▶ Listed records:

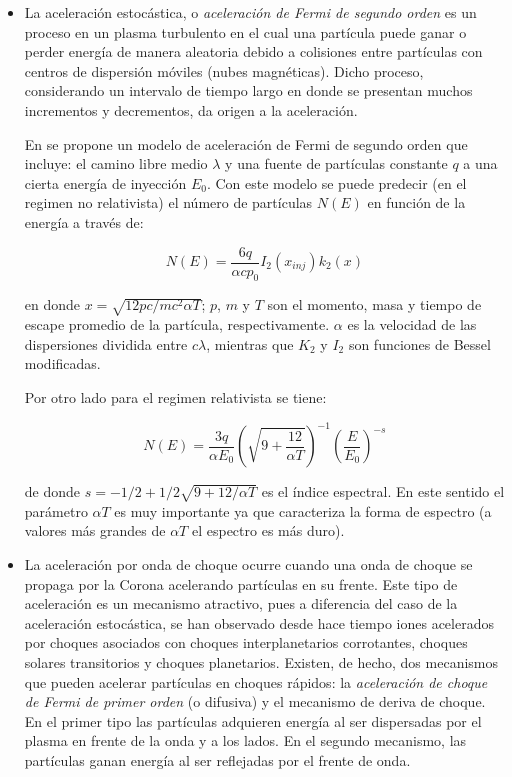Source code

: \begin{itemize}
  \item La aceleración estocástica, o \emph{aceleración de Fermi de segundo orden} es un proceso en un plasma turbulento en el cual una partícula puede ganar o perder energía de manera aleatoria debido a colisiones entre partículas con centros de dispersión móviles (nubes magnéticas). Dicho proceso, considerando un intervalo de tiempo largo en donde se presentan muchos incrementos y decrementos, da origen a la aceleración.

  En \cite{ramaty87} se propone un modelo de aceleración de Fermi de segundo orden que incluye: el camino libre medio $\lambda$ y una fuente de partículas constante $q$ a una cierta energía de inyección $E_{0}$. Con este modelo se puede predecir (en el regimen no relativista) el número de partículas $N(E)$ en función de la energía a través de:

  \begin{equation}
  \label{equ:fermi-norela}
  N(E)=\frac{6q}{\alpha c p_{0}}I_{2}(x_{inj})k_{2}(x)
  \end{equation}

  en donde $x=\sqrt{12pc/mc^{2}\alpha T}$; $p$, $m$ y $T$ son el momento, masa y tiempo de escape promedio de la partícula, respectivamente. $\alpha$ es la velocidad de las dispersiones dividida entre $c \lambda$, mientras que $K_{2}$ y $I_{2}$ son funciones de Bessel modificadas.

  Por otro lado para el regimen relativista se tiene:

  \begin{equation}
  \label{equ:fermi-ulrela}
  N(E)=\frac{3q}{\alpha E_{0}}\left(\sqrt{9+\frac{12}{\alpha T}}\right)^{-1}\left(\frac{E}{E_{0}}\right)^{-s}
  \end{equation}

  de donde $s=-1/2+1/2\sqrt{9+12/\alpha T}$ es el índice espectral. En este sentido el parámetro $\alpha T$ es muy importante ya que caracteriza la forma de espectro (a valores más grandes de $\alpha T$ el espectro es más duro).

  \item La aceleración por onda de choque ocurre cuando una onda de choque se propaga por la Corona acelerando partículas en su frente. Este tipo de aceleración es un mecanismo atractivo, pues a diferencia del caso de la aceleración estocástica, se han observado desde hace tiempo iones acelerados por choques asociados con choques interplanetarios corrotantes, choques solares transitorios y choques planetarios. Existen, de hecho, dos mecanismos que pueden acelerar partículas en choques rápidos: la \emph{aceleración de choque de Fermi de primer orden} (o difusiva) y el mecanismo de deriva de choque. En el primer tipo las partículas adquieren energía al ser dispersadas por el plasma en frente de la onda y a los lados. En el segundo mecanismo, las partículas ganan energía al ser reflejadas por el frente de onda.


\end{itemize}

▶ Problem to solve: Pick out all lines from the data above in which the word "label" appears.

▶ Task answer:
  \label{equ:fermi-norela}
  \label{equ:fermi-ulrela}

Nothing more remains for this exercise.